---------- Data provided ----------

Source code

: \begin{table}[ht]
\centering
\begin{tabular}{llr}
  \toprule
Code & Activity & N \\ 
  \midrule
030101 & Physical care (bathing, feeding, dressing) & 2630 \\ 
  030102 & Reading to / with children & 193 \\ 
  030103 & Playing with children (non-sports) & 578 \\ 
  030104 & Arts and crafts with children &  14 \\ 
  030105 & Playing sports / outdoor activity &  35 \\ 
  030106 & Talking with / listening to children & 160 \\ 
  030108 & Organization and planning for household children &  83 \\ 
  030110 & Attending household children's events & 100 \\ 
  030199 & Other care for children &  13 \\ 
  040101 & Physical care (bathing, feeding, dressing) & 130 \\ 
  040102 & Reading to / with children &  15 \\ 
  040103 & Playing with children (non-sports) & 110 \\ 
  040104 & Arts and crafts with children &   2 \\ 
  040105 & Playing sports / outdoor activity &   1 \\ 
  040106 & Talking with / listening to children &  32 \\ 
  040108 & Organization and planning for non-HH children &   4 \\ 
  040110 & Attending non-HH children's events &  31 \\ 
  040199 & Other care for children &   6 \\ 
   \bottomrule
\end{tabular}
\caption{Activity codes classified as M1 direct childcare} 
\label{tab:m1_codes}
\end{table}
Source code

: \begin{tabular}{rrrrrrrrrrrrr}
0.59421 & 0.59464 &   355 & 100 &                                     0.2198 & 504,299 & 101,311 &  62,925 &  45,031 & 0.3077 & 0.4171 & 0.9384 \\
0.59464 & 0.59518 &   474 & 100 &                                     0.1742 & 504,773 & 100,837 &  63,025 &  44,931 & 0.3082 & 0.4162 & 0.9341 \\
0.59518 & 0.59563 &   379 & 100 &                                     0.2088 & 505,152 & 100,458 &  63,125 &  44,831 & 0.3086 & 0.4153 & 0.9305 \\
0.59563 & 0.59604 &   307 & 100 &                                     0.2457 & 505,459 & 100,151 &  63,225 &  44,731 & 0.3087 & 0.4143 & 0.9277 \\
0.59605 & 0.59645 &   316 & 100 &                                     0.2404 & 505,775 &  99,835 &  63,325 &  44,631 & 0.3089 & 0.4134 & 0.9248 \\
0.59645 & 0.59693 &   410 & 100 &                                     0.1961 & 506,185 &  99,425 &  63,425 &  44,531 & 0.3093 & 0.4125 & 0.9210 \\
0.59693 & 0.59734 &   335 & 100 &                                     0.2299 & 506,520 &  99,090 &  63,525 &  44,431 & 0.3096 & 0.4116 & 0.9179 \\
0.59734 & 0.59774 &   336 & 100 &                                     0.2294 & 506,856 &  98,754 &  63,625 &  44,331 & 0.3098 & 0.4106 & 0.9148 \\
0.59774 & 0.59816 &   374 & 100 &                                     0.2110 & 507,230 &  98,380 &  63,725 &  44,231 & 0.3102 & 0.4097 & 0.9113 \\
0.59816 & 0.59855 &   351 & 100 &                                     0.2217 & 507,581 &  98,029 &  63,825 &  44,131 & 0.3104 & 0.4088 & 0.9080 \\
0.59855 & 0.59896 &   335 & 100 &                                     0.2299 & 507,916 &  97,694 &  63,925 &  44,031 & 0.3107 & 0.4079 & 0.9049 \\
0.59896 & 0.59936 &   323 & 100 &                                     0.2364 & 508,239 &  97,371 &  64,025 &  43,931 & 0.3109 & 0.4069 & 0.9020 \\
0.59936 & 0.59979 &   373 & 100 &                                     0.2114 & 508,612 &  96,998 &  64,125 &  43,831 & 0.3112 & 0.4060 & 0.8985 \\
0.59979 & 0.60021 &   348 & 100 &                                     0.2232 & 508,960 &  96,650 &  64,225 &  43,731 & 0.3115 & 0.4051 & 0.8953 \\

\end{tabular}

----------

**Task goal:**
Which lines of the listing contain the string "planning"? Copy every one of them.

**Your response:**
  030108 & Organization and planning for household children &  83 \\ 
  040108 & Organization and planning for non-HH children &   4 \\ 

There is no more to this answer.